At Cafe Oto- photo by Fabio Lugaro

Flutter Echo
"Silent Writing"- Book Excerpt
(December 2019)


You could say that David Toop is a something of a polymath. His standing as an genre-straddling musicians was secured decades ago when he was one of the few hand-picked artists for Brian Eno’s Obscure label in the mid-70’s and since then has put out dozens of solo albums and collaborations (including Ryuichi Sakamoto, Thurston Moore, Jon Hassell among others)straddling everything from ambient to experimental to rock and beyond. Some of his wonderfully bizarre band contributions have included The 49 Americans, Dirty Songs, Frank Chickens, General Strike. Not content to rest on his laurels there, he was also responsible for a series of outstanding 1990’s compilations for Virgin Records that were similarly genre-straddling, including Crooning on Venus, Guitars on Mars, Sugar and Poison, Ocean of Sound.

If that wasn’t enough, he’s also had an exalted writing career which has included articles for all kinds of publications across the US and UK (including The Face, Esquire, The Wire) as well as justly-lauded books such as Rap Attack (one of the first books on the style), Ocean of Sound, Exotica and Haunted Weather. His most recent book, Flutter Echo, is his autobiography which came out in Japan in 2018 and now is for published in English by Ecstatic Peace Library and is available here.

Excerpted below is the wonderful story of how an avant gadfly turned into a famed music journalist.



Max Eastley and I often talked about the field in which we worked as a terrain or map of discovery, a journey into landscape, but the landscape we were talking about was a very broad definition of that term: rural and urban landscape, intricate maps of the mind and imagination, the fantastic terrain of hidden, unknown and fictional places that could be conjured up through sound.

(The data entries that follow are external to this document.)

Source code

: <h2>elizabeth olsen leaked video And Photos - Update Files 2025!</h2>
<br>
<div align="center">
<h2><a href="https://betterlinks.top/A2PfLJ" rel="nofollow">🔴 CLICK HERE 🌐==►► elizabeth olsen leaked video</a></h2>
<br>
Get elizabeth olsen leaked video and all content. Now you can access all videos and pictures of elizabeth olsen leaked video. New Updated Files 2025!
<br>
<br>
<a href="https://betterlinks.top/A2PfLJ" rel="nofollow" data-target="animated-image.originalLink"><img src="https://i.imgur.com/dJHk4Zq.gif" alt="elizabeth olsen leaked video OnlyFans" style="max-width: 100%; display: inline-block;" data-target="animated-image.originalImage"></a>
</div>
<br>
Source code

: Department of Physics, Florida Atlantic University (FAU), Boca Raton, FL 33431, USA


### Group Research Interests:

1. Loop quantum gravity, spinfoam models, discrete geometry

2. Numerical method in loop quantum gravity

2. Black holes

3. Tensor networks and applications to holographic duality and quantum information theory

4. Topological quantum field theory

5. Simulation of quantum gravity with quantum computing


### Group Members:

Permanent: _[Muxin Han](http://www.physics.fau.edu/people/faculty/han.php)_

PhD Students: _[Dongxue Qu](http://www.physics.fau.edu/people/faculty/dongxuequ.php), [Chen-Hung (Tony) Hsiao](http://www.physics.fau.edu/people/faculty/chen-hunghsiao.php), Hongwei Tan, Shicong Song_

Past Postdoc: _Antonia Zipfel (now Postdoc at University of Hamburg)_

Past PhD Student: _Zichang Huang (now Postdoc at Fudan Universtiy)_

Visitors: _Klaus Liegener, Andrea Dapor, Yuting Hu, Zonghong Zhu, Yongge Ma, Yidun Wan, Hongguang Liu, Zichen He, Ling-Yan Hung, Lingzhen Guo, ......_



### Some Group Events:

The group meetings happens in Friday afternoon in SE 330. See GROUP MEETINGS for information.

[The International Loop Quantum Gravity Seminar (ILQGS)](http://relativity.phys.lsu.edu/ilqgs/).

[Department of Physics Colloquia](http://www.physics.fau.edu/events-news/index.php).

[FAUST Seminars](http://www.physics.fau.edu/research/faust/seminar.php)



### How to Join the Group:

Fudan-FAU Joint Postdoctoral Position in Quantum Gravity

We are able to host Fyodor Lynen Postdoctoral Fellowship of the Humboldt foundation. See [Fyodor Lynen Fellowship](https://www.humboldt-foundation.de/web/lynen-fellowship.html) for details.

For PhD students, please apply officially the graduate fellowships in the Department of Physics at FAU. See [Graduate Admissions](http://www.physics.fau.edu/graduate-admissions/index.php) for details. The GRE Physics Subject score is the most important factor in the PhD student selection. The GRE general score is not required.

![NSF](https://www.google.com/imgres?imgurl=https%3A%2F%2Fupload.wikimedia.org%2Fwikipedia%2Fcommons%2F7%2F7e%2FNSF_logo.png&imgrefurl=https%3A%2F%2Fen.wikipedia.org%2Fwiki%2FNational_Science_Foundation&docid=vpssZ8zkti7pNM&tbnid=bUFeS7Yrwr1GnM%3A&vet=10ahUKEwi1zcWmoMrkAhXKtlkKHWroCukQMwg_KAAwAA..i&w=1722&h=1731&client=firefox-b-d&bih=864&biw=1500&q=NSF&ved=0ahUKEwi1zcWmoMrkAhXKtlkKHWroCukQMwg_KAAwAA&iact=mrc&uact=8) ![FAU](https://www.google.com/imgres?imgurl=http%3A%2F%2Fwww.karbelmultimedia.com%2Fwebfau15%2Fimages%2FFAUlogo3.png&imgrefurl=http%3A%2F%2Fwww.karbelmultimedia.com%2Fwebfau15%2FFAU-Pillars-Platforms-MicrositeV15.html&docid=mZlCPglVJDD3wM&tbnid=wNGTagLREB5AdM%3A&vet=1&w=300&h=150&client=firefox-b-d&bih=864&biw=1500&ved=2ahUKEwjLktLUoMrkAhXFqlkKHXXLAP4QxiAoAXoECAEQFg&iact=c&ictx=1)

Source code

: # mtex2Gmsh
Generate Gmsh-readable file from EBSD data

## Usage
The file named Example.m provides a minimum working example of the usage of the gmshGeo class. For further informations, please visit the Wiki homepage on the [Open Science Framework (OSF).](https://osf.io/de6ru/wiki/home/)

Life is equally convoluted, never a straight line of orderly events. Elements of the narrative overlap each other, fall backwards, branch sideways or leap ahead into the future, echoing back and forth like the flutter echo of my childhood. In 1989 I contributed a computer composition ("Cat versus Rat", with spoken narrative by Kazuko Hohki) to Clocks of the Midnight Hour, a documentary film of Max's work. At the time I was working as a music journalist, frustrated by the job and desperate to find my way back into playing music.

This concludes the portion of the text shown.